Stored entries
•••••

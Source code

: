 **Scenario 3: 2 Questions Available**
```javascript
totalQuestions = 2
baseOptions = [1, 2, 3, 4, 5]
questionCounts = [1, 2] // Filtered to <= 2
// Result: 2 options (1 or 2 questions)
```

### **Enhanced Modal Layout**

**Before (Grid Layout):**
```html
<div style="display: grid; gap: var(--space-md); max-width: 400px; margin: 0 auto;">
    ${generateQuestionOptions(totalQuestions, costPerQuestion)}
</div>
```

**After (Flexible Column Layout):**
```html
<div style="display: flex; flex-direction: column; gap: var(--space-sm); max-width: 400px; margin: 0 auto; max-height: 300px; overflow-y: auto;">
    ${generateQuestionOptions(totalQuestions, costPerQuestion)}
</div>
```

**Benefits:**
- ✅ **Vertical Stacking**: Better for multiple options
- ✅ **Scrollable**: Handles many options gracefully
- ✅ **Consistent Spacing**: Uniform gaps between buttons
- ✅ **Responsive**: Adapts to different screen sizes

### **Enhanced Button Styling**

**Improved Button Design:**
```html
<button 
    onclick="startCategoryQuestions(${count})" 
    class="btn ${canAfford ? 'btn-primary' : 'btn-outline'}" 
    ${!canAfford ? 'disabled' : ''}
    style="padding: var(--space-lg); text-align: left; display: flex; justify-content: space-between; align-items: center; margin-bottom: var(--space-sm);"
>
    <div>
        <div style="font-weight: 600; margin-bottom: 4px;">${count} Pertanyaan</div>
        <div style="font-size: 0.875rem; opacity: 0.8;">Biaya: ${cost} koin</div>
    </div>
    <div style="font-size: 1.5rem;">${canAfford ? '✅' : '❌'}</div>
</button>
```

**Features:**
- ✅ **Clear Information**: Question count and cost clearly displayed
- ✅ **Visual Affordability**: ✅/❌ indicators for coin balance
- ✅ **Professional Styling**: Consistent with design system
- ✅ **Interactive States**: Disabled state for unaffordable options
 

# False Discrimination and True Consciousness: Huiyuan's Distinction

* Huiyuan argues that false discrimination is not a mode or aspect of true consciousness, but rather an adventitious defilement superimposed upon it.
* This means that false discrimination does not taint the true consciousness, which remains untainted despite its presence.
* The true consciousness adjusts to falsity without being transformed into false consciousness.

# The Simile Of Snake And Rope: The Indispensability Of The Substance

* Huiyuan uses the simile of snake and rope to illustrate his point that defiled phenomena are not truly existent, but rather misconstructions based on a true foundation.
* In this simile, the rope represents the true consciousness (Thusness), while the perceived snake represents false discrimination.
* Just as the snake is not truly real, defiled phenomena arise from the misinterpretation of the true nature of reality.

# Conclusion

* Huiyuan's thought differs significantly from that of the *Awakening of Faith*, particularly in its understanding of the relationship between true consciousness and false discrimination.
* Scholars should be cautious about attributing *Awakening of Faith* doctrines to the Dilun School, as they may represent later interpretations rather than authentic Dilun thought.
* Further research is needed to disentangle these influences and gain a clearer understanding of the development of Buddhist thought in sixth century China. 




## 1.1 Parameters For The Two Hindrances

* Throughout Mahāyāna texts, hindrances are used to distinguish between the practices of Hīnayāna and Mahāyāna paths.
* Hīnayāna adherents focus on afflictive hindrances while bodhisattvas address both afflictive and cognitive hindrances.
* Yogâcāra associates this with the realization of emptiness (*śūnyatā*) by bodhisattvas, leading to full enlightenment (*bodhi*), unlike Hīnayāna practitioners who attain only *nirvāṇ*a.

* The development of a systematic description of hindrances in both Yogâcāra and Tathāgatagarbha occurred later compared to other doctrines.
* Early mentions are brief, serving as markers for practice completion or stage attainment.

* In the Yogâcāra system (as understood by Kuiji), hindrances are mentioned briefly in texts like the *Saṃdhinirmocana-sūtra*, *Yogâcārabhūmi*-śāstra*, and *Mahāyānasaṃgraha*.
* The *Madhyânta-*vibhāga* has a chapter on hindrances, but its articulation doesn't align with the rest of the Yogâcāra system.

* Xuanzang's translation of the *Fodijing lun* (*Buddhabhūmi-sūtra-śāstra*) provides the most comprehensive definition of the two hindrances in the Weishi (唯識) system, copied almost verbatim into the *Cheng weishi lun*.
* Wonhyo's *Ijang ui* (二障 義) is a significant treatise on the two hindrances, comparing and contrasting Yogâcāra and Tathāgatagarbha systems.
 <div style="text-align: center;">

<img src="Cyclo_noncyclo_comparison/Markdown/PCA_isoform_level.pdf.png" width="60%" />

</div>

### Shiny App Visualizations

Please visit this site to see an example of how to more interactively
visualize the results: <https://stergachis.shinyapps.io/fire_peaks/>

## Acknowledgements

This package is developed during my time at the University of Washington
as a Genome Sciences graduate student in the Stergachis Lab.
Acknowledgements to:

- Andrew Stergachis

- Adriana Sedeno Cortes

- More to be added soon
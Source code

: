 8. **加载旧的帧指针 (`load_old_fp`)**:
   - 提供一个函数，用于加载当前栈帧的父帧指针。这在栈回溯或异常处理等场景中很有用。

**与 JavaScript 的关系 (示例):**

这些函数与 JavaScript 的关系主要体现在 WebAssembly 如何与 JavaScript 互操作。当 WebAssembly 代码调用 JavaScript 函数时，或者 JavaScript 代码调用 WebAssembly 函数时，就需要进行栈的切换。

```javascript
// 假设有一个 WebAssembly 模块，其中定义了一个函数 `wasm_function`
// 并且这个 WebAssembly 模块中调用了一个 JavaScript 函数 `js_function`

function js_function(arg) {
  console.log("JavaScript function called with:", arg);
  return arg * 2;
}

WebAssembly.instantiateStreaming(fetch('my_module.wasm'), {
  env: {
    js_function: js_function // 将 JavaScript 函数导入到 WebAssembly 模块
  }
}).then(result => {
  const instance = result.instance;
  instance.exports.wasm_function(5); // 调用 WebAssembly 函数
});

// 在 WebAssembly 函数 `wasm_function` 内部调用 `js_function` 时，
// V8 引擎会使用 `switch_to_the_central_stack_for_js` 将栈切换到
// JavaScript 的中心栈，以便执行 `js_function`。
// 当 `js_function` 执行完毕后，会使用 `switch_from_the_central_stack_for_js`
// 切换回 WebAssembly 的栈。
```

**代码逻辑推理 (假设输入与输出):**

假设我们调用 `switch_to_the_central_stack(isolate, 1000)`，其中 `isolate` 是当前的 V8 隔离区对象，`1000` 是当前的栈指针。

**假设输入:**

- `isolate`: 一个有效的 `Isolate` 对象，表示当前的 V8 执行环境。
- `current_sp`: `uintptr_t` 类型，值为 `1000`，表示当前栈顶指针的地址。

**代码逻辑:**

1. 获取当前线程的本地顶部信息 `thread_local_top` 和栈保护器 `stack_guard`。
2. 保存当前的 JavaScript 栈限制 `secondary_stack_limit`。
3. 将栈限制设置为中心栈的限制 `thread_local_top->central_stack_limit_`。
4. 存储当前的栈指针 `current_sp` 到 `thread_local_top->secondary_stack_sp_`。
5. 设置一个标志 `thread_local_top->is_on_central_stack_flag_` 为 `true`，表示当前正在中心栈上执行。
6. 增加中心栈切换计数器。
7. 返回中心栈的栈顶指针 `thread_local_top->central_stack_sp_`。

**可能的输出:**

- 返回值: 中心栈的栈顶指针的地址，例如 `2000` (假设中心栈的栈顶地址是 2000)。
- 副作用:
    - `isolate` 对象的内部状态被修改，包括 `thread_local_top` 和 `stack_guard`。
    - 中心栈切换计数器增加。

•••••

■ **YOUR TASK**
Only one stretch of the records above is wanted: the lines between the one holding "authentic Dilun thought." and the one holding "sixth century China.", inclusive, reproduced exactly.

■ **SOLUTION FOR THIS TASK**
* Scholars should be cautious about attributing *Awakening of Faith* doctrines to the Dilun School, as they may represent later interpretations rather than authentic Dilun thought.
* Further research is needed to disentangle these influences and gain a clearer understanding of the development of Buddhist thought in sixth century China. 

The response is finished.